Friday, February 23, 2024
 – The money laundered through cryptocurrency exchanges declined by 29 per cent in 2023, according to a blockchain research platform, Chainalysis.

The report, published on Thursday, February 22 revealed that those illicit funds dropped by approximately $9.3bn, declining from $31.5bn in 2022 to $22.2bn in 2023.

Chainalysis noted that the drop could be attributed to an overall decrease in crypto transaction volume, both legitimate and illicit.

The report added that centralised exchanges had been the primary destination for funds sent from illicit addresses, at a rate that has remained relatively stable over the last five years.

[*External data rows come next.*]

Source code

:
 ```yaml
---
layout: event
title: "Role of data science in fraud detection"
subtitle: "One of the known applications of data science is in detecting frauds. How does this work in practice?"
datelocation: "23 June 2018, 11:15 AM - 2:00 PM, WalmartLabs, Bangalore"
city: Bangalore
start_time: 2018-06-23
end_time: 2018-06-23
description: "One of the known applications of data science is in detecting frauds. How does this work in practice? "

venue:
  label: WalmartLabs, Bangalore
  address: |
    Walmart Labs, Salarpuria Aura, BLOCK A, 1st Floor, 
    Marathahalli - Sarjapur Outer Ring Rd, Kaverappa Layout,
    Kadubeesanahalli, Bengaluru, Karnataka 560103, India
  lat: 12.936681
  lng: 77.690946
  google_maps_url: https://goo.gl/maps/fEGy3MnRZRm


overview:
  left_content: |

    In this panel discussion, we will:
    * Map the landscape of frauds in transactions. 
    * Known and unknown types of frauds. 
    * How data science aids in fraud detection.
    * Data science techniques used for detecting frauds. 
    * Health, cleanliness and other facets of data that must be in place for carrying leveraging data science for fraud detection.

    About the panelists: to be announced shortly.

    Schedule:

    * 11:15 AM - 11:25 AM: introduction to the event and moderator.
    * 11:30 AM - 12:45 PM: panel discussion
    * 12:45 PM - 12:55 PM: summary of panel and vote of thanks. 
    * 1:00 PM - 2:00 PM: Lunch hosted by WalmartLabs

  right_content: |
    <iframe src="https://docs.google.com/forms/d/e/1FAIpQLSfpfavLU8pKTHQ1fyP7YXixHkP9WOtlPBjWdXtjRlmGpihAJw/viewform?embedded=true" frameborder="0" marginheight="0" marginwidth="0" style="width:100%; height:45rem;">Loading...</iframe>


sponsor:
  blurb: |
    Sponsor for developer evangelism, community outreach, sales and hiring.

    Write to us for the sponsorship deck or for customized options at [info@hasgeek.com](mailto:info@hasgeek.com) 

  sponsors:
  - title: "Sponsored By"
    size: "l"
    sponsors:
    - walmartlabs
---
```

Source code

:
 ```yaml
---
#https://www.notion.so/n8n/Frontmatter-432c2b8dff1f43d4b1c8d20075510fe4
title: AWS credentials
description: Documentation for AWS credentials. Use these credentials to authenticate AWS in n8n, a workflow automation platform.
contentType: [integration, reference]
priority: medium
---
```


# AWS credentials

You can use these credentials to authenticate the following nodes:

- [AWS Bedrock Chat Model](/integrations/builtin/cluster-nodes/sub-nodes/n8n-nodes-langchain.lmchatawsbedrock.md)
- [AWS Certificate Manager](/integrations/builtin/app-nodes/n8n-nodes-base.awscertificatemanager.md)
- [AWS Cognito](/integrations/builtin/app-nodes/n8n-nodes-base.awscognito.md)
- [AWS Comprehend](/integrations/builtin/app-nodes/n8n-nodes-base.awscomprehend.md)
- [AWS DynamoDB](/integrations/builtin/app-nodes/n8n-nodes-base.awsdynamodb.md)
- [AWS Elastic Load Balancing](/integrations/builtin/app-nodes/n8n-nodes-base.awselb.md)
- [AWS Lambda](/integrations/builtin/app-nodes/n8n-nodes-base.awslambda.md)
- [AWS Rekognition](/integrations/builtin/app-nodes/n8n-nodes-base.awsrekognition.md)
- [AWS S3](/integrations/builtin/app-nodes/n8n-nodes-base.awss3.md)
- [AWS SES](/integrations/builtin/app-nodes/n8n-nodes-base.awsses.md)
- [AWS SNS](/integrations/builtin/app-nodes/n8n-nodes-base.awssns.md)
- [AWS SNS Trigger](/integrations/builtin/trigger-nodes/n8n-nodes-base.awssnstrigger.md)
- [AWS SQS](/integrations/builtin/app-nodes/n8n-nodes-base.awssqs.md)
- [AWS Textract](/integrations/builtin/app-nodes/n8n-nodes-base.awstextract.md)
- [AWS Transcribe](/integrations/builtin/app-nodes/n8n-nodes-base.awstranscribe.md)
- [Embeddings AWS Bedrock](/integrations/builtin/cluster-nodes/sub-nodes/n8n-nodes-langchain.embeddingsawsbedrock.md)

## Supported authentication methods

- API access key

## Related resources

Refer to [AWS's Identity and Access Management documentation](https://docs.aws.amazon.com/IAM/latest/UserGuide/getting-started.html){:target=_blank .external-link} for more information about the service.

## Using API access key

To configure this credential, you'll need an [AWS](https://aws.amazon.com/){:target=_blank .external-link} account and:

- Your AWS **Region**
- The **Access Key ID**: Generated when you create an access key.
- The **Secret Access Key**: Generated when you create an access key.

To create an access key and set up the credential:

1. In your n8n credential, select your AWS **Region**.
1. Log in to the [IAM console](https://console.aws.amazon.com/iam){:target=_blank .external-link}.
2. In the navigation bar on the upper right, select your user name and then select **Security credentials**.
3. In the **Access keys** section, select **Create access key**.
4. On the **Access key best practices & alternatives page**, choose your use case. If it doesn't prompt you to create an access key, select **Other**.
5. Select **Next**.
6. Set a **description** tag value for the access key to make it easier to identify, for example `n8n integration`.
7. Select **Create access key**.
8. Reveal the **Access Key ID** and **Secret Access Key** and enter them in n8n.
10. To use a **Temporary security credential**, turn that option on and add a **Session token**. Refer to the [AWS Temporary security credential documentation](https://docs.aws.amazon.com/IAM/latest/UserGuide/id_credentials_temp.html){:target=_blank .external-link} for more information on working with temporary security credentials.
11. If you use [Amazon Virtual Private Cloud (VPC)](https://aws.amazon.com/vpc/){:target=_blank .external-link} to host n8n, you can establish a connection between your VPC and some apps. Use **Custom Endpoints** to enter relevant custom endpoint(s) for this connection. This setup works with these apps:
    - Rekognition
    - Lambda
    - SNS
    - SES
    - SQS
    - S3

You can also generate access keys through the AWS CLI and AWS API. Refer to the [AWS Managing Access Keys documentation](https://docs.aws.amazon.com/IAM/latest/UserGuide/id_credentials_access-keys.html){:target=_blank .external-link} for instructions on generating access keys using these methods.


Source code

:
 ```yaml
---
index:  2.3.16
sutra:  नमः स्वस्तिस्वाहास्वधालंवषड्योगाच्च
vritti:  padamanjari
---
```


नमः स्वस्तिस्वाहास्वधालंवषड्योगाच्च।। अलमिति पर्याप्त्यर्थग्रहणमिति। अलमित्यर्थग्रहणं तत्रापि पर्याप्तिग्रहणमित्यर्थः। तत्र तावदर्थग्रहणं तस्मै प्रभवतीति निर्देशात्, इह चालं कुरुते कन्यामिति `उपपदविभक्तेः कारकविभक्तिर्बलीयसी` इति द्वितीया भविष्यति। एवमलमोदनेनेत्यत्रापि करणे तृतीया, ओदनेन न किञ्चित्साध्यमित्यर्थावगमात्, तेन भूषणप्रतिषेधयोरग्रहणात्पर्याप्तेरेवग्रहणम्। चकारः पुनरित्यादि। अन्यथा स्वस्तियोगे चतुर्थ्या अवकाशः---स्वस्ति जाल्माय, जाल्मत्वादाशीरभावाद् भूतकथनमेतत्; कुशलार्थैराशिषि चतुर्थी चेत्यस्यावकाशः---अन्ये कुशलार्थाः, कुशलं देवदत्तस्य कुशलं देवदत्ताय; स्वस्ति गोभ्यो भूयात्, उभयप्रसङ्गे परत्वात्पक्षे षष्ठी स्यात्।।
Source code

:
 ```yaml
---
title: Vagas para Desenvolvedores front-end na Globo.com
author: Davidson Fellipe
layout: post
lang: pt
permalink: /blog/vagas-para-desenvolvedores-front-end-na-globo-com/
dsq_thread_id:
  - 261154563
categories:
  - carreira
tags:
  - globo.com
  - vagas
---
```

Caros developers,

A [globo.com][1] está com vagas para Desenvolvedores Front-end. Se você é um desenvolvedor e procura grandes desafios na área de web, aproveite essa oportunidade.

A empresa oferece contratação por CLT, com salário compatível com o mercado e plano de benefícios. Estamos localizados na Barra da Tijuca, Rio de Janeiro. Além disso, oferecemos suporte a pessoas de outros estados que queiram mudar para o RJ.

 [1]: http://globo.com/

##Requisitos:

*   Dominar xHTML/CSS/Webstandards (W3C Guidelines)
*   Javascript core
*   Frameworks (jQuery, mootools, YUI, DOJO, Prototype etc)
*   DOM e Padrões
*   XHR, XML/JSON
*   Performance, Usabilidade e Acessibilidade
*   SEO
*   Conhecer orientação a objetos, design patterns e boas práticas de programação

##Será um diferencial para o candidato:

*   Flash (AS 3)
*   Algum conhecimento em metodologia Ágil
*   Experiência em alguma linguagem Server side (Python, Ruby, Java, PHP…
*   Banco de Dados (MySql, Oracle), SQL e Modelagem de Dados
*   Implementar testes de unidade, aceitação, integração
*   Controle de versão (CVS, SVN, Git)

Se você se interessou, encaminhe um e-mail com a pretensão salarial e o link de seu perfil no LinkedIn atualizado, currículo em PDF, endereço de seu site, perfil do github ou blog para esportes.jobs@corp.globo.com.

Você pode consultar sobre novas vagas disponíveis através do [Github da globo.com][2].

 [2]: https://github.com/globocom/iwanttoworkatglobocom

“Over time, the role of illicit services has shrunk, while the share of illicit funds going to DeFi protocols has grown.

“We attribute this primarily to the overall growth of DeFi generally during the period, but must also note that DeFi’s inherent transparency generally makes it a poor choice for obfuscating the movement of funds,” it said.

The report said that there was a slight decrease in the share of illicit funds directed to illicit service types between 2022 and 2023 accompanied by an increase in funds moving towards gambling services and bridge protocols.

“If we zoom in to look at how specific types of crypto criminals laundered money, we can see that there was a significant change in some areas. Most notably, we saw a huge increase in the volume of funds sent to cross-chain bridges from addresses associated with stolen funds.

“We also observed a substantial increase in funds sent from ransomware to gambling platforms, and in funds sent to bridges from ransomware wallets,” it added.

Chainalysis said 109 exchange deposit addresses received over $10m worth of illicit cryptocurrency each, and collectively, they received $3.4bn in illicit cryptocurrency in 2023.

“While that still represents significant concentration, in 2022, only 40 addresses received over $10m in illicit crypto, for a collective total of just under $2.0bn.